▸ **Exercise**
From the entries below, reproduce exactly the line containing "- When I sing, people shut up.", the line containing "- I don’t care", and every line in between, with nothing added.

▸ **Supplied material**
========================

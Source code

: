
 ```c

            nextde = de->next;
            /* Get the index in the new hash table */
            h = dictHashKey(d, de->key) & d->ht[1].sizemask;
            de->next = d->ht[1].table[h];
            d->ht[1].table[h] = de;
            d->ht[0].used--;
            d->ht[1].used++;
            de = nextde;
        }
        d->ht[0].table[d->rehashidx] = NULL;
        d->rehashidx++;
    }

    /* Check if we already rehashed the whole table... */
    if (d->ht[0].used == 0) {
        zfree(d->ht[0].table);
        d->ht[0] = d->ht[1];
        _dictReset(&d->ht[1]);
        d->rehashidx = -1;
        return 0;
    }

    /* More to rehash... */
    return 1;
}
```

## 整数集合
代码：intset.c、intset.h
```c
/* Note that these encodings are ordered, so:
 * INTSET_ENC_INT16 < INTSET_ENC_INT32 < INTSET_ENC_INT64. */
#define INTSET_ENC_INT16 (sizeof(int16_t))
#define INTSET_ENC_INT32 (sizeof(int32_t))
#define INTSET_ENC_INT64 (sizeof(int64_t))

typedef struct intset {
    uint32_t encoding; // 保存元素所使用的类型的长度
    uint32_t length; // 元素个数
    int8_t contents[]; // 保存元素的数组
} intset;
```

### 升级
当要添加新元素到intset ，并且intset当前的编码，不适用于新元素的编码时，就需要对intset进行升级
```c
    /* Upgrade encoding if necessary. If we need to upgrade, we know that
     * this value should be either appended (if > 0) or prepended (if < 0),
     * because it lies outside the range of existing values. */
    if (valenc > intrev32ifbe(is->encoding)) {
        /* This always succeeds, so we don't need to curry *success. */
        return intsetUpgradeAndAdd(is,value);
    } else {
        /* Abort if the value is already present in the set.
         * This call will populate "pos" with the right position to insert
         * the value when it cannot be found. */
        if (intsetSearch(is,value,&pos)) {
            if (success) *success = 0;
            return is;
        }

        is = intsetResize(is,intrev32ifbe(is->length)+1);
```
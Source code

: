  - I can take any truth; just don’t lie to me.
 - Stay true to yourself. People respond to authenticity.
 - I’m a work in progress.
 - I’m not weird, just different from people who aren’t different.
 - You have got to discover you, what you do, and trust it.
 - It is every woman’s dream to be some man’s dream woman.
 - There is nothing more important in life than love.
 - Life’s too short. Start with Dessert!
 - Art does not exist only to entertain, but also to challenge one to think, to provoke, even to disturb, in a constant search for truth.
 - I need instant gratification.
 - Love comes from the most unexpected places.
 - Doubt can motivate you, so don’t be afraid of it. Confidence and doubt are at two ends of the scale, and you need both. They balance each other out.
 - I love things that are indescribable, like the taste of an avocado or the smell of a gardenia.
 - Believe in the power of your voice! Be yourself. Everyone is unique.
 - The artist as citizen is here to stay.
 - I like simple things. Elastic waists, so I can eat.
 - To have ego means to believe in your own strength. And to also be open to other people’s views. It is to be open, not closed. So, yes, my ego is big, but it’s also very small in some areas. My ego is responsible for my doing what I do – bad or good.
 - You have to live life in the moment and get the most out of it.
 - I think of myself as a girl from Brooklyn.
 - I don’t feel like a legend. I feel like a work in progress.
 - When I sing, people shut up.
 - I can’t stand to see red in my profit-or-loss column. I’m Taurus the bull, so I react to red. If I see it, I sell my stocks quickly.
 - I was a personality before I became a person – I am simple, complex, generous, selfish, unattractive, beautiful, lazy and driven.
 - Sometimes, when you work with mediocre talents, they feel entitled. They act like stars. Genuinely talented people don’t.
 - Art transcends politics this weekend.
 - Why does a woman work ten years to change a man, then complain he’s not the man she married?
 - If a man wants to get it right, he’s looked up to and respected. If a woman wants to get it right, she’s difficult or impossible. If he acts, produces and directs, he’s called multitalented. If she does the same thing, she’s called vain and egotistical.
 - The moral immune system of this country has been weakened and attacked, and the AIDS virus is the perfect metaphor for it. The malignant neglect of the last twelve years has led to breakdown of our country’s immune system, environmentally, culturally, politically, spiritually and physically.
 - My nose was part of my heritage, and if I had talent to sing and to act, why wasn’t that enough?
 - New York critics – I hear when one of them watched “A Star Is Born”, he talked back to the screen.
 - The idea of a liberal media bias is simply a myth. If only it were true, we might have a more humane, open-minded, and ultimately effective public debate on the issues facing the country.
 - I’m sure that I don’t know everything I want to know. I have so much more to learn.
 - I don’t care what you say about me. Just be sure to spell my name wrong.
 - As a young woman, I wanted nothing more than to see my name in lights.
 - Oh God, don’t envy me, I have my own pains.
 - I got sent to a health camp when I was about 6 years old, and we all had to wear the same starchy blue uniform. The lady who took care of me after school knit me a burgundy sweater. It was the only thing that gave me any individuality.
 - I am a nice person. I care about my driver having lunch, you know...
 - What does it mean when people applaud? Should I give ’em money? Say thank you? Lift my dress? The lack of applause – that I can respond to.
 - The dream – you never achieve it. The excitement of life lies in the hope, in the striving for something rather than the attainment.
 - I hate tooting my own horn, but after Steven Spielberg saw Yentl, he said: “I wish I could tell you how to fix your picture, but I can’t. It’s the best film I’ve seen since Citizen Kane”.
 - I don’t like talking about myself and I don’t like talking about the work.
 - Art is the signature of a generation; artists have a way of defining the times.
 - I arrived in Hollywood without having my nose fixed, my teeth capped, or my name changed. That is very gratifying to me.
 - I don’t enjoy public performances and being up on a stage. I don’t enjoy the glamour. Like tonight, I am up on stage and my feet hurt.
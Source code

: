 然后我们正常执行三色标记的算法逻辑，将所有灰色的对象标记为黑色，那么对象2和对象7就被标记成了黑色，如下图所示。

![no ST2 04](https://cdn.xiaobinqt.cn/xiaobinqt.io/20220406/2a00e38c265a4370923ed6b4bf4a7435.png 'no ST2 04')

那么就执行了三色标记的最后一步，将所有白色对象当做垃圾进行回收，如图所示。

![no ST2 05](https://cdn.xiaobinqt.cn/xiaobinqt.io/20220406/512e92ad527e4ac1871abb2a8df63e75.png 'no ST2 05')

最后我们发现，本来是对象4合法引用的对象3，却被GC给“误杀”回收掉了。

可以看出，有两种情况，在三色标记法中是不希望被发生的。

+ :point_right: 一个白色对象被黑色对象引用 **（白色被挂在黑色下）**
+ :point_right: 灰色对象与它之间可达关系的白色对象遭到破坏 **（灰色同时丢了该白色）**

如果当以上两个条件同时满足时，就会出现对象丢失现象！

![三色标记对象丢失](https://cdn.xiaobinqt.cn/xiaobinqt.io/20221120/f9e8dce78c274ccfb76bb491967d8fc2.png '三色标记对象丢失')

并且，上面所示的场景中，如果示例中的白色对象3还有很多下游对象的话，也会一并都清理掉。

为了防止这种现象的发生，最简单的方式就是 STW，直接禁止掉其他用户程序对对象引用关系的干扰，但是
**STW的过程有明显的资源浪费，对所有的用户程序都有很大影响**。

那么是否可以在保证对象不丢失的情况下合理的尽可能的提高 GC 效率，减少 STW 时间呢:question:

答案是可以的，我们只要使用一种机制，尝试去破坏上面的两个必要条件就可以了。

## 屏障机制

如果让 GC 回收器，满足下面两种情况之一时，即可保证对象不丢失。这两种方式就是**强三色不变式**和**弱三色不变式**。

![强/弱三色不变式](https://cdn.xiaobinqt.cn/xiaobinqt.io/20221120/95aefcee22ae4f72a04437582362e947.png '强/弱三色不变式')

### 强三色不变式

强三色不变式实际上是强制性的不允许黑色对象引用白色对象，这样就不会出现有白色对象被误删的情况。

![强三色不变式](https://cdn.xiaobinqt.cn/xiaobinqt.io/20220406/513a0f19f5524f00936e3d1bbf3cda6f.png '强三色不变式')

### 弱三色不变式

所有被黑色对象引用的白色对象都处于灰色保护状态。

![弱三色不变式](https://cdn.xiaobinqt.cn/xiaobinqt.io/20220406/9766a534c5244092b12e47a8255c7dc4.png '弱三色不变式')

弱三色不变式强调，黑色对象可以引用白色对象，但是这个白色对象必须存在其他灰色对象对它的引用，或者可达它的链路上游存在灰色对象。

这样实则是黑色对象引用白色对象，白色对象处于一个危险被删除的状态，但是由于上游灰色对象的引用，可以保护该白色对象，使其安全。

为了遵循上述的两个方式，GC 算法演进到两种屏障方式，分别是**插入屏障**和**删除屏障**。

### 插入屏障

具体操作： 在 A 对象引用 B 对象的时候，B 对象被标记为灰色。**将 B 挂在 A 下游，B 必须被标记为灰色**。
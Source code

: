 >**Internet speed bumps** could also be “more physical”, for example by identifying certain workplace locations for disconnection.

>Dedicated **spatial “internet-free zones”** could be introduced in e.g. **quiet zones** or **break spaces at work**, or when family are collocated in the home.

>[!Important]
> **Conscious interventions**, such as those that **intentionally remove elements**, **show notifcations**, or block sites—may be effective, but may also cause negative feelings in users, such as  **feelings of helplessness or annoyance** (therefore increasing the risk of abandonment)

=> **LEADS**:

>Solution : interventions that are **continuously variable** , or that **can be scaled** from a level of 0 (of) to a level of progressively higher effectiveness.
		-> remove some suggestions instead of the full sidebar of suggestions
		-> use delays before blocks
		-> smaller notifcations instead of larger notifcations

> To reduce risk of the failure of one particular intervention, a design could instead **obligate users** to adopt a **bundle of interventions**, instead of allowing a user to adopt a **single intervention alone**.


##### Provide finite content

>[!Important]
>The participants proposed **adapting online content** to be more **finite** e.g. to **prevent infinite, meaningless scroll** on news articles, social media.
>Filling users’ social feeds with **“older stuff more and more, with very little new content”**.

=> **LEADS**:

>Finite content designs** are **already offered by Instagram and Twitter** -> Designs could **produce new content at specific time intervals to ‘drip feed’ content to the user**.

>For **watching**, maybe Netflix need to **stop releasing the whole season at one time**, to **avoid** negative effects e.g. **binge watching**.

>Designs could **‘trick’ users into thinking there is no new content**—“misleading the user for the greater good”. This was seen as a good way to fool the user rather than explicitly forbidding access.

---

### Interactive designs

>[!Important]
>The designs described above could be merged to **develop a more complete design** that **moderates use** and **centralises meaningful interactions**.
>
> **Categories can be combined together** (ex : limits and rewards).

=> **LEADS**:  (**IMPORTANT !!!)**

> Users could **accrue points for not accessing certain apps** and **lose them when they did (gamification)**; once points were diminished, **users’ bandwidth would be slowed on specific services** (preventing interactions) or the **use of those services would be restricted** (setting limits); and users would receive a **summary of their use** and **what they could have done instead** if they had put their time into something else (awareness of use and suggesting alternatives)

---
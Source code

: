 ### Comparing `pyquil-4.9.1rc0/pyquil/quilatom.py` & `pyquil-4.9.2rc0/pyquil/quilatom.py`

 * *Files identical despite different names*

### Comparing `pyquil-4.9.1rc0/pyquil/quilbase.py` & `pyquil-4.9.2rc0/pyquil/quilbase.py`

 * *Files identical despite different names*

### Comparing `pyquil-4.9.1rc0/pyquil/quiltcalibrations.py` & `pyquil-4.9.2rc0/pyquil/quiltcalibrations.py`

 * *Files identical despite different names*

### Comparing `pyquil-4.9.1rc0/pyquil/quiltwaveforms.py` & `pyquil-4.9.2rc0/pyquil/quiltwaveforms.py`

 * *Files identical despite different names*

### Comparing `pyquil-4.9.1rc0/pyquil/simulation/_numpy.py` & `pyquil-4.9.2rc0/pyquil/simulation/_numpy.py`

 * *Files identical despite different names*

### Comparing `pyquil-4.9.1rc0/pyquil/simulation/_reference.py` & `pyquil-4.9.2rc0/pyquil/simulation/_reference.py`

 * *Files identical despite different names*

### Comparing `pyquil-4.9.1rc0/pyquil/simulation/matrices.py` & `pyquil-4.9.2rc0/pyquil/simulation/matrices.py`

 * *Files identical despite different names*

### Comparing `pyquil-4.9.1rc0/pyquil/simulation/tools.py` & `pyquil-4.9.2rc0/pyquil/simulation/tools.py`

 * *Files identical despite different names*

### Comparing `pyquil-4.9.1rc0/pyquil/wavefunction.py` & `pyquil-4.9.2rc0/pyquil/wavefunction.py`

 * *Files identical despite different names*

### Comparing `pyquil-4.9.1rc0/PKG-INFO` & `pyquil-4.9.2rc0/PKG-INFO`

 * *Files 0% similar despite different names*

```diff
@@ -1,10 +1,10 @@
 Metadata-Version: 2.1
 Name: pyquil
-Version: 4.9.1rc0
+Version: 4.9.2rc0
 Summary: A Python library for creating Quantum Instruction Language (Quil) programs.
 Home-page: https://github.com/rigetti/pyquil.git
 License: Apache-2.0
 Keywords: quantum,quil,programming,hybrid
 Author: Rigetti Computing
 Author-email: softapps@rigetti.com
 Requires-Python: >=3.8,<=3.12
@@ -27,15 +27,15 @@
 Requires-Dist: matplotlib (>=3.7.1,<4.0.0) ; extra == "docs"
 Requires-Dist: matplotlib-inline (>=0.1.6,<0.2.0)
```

========================

▸ **Task result**
 - When I sing, people shut up.
 - I can’t stand to see red in my profit-or-loss column. I’m Taurus the bull, so I react to red. If I see it, I sell my stocks quickly.
 - I was a personality before I became a person – I am simple, complex, generous, selfish, unattractive, beautiful, lazy and driven.
 - Sometimes, when you work with mediocre talents, they feel entitled. They act like stars. Genuinely talented people don’t.
 - Art transcends politics this weekend.
 - Why does a woman work ten years to change a man, then complain he’s not the man she married?
 - If a man wants to get it right, he’s looked up to and respected. If a woman wants to get it right, she’s difficult or impossible. If he acts, produces and directs, he’s called multitalented. If she does the same thing, she’s called vain and egotistical.
 - The moral immune system of this country has been weakened and attacked, and the AIDS virus is the perfect metaphor for it. The malignant neglect of the last twelve years has led to breakdown of our country’s immune system, environmentally, culturally, politically, spiritually and physically.
 - My nose was part of my heritage, and if I had talent to sing and to act, why wasn’t that enough?
 - New York critics – I hear when one of them watched “A Star Is Born”, he talked back to the screen.
 - The idea of a liberal media bias is simply a myth. If only it were true, we might have a more humane, open-minded, and ultimately effective public debate on the issues facing the country.
 - I’m sure that I don’t know everything I want to know. I have so much more to learn.
 - I don’t care what you say about me. Just be sure to spell my name wrong.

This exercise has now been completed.